Collins graduated from Bellingham High School in 1999 already armed
with her A.A. from Whatcom Community College through the Running Start
Program. "School is most important to me," said Collins.
"I am a very studious person and I like to focus my time on my
education." At Western, Collins received the George C. Ruggles
Memorial Scholarship this past spring, one of the many scholarships,
grants and financial aid that have helped Collins through college. The
Ruggles Memorial Endowment was established in 1996 in memory of George
Ruggles, a 1969 Western graduate, and annually recognizes a student in
Western’s Communication Department.
Collins is majoring in Communication and created her own minor in
Business Relations. "I have so many different interests, and a
communication major is broad and encompasses so many areas," said
Collins. Collins hopes to find a job that will allow her to use her
varied interests, especially her writing and artistic abilities. Ideally,
Collins would love to work in public relations, event coordination or
publicity for a non-profit organization focusing on social injustices,
such as the Literacy Council.
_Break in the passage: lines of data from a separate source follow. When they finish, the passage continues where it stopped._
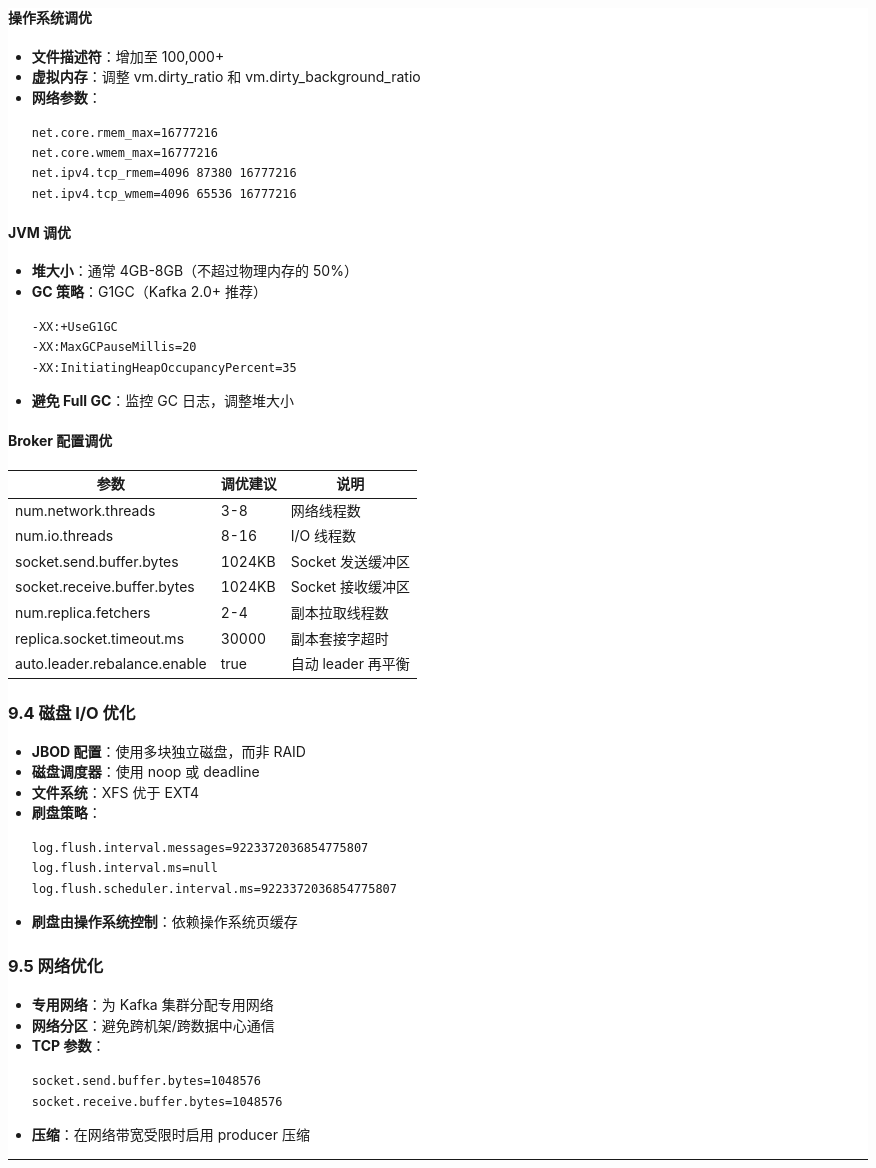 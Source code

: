 #### 操作系统调优
- **文件描述符**：增加至 100,000+
- **虚拟内存**：调整 vm.dirty_ratio 和 vm.dirty_background_ratio
- **网络参数**：
  ```bash
  net.core.rmem_max=16777216
  net.core.wmem_max=16777216
  net.ipv4.tcp_rmem=4096 87380 16777216
  net.ipv4.tcp_wmem=4096 65536 16777216
  ```

#### JVM 调优
- **堆大小**：通常 4GB-8GB（不超过物理内存的 50%）
- **GC 策略**：G1GC（Kafka 2.0+ 推荐）
  ```properties
  -XX:+UseG1GC
  -XX:MaxGCPauseMillis=20
  -XX:InitiatingHeapOccupancyPercent=35
  ```
- **避免 Full GC**：监控 GC 日志，调整堆大小

#### Broker 配置调优
| 参数 | 调优建议 | 说明 |
|------|----------|------|
| num.network.threads | 3-8 | 网络线程数 |
| num.io.threads | 8-16 | I/O 线程数 |
| socket.send.buffer.bytes | 1024KB | Socket 发送缓冲区 |
| socket.receive.buffer.bytes | 1024KB | Socket 接收缓冲区 |
| num.replica.fetchers | 2-4 | 副本拉取线程数 |
| replica.socket.timeout.ms | 30000 | 副本套接字超时 |
| auto.leader.rebalance.enable | true | 自动 leader 再平衡 |

### 9.4 磁盘 I/O 优化
- **JBOD 配置**：使用多块独立磁盘，而非 RAID
- **磁盘调度器**：使用 noop 或 deadline
- **文件系统**：XFS 优于 EXT4
- **刷盘策略**：
  ```properties
  log.flush.interval.messages=9223372036854775807
  log.flush.interval.ms=null
  log.flush.scheduler.interval.ms=9223372036854775807
  ```
- **刷盘由操作系统控制**：依赖操作系统页缓存

### 9.5 网络优化
- **专用网络**：为 Kafka 集群分配专用网络
- **网络分区**：避免跨机架/跨数据中心通信
- **TCP 参数**：
  ```properties
  socket.send.buffer.bytes=1048576
  socket.receive.buffer.bytes=1048576
  ```
- **压缩**：在网络带宽受限时启用 producer 压缩

--- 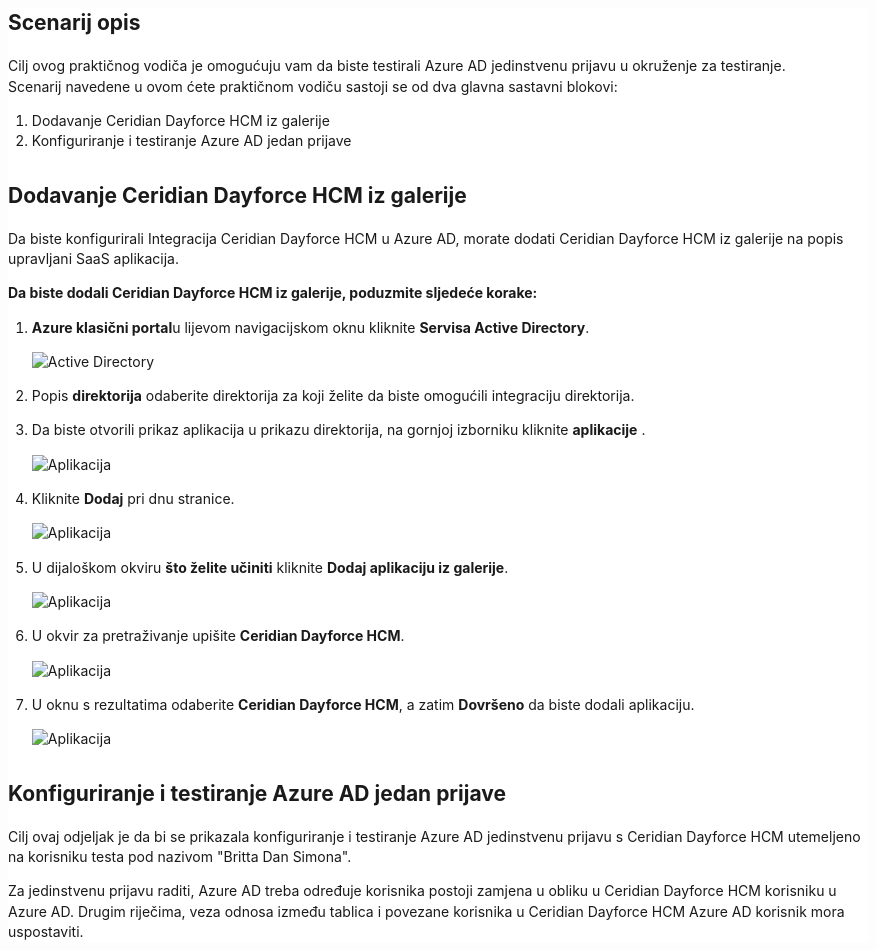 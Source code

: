 
## <a name="scenario-description"></a>Scenarij opis
Cilj ovog praktičnog vodiča je omogućuju vam da biste testirali Azure AD jedinstvenu prijavu u okruženje za testiranje.  
Scenarij navedene u ovom ćete praktičnom vodiču sastoji se od dva glavna sastavni blokovi:

1. Dodavanje Ceridian Dayforce HCM iz galerije
2. Konfiguriranje i testiranje Azure AD jedan prijave


## <a name="adding-ceridian-dayforce-hcm-from-the-gallery"></a>Dodavanje Ceridian Dayforce HCM iz galerije
Da biste konfigurirali Integracija Ceridian Dayforce HCM u Azure AD, morate dodati Ceridian Dayforce HCM iz galerije na popis upravljani SaaS aplikacija.

**Da biste dodali Ceridian Dayforce HCM iz galerije, poduzmite sljedeće korake:**

1. **Azure klasični portal**u lijevom navigacijskom oknu kliknite **Servisa Active Directory**. 

    ![Active Directory][1]

2. Popis **direktorija** odaberite direktorija za koji želite da biste omogućili integraciju direktorija.

3. Da biste otvorili prikaz aplikacija u prikazu direktorija, na gornjoj izborniku kliknite **aplikacije** .

    ![Aplikacija][2]

4. Kliknite **Dodaj** pri dnu stranice.

    ![Aplikacija][3]

5. U dijaloškom okviru **što želite učiniti** kliknite **Dodaj aplikaciju iz galerije**.

    ![Aplikacija][4]

6. U okvir za pretraživanje upišite **Ceridian Dayforce HCM**.

    ![Aplikacija](./media/active-directory-saas-ceridiandayforcehcm-tutorial/tutorial_ceridiandayforcehcm_01.png)

7. U oknu s rezultatima odaberite **Ceridian Dayforce HCM**, a zatim **Dovršeno** da biste dodali aplikaciju.

    ![Aplikacija](./media/active-directory-saas-ceridiandayforcehcm-tutorial/tutorial_ceridiandayforcehcm_07.png)


##  <a name="configuring-and-testing-azure-ad-single-sign-on"></a>Konfiguriranje i testiranje Azure AD jedan prijave
Cilj ovaj odjeljak je da bi se prikazala konfiguriranje i testiranje Azure AD jedinstvenu prijavu s Ceridian Dayforce HCM utemeljeno na korisniku testa pod nazivom "Britta Dan Simona".

Za jedinstvenu prijavu raditi, Azure AD treba određuje korisnika postoji zamjena u obliku u Ceridian Dayforce HCM korisniku u Azure AD. Drugim riječima, veza odnosa između tablica i povezane korisnika u Ceridian Dayforce HCM Azure AD korisnik mora uspostaviti.


[1]: ./media/active-directory-saas-ceridiandayforcehcm-tutorial/tutorial_general_01.png
[2]: ./media/active-directory-saas-ceridiandayforcehcm-tutorial/tutorial_general_02.png
[3]: ./media/active-directory-saas-ceridiandayforcehcm-tutorial/tutorial_general_03.png
[4]: ./media/active-directory-saas-ceridiandayforcehcm-tutorial/tutorial_general_04.png
[6]: ./media/active-directory-saas-ceridiandayforcehcm-tutorial/tutorial_general_05.png
[10]: ./media/active-directory-saas-ceridiandayforcehcm-tutorial/tutorial_general_06.png
[11]: ./media/active-directory-saas-ceridiandayforcehcm-tutorial/tutorial_general_07.png
[20]: ./media/active-directory-saas-ceridiandayforcehcm-tutorial/tutorial_general_100.png
[200]: ./media/active-directory-saas-ceridiandayforcehcm-tutorial/tutorial_general_200.png
[201]: ./media/active-directory-saas-ceridiandayforcehcm-tutorial/tutorial_general_201.png
[203]: ./media/active-directory-saas-ceridiandayforcehcm-tutorial/tutorial_general_203.png
[204]: ./media/active-directory-saas-ceridiandayforcehcm-tutorial/tutorial_general_204.png
[205]: ./media/active-directory-saas-ceridiandayforcehcm-tutorial/tutorial_general_205.png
Collins doesn’t know when she will have
time, but she would like to join the Peace Corps and is currently
learning more about the program.
Scholastically, Collins excels but she has many other interests as
well. Her hobbies include drawing, cooking, running, reading and
photography. In the past, Collins has put her love for cooking to good
use by volunteering helping to prepare meals at the Shawn Humphry House
in Bellingham. She has also volunteered with the Parks and Recreation
Department working with children, at the Agape Women’s and Children’s
Home cleaning and doing small repairs, and gave companionship to senior
citizens at St. Francis Extended Health Care.
Collins does work at Great Harvest Bread but tries to keep the hours
she works to a minimum to keep school and volunteerism her highest
priority. Collins will graduate in winter quarter, 2002, and plans to
travel to Europe for a few months and then coming back to Bellingham to
search for a career.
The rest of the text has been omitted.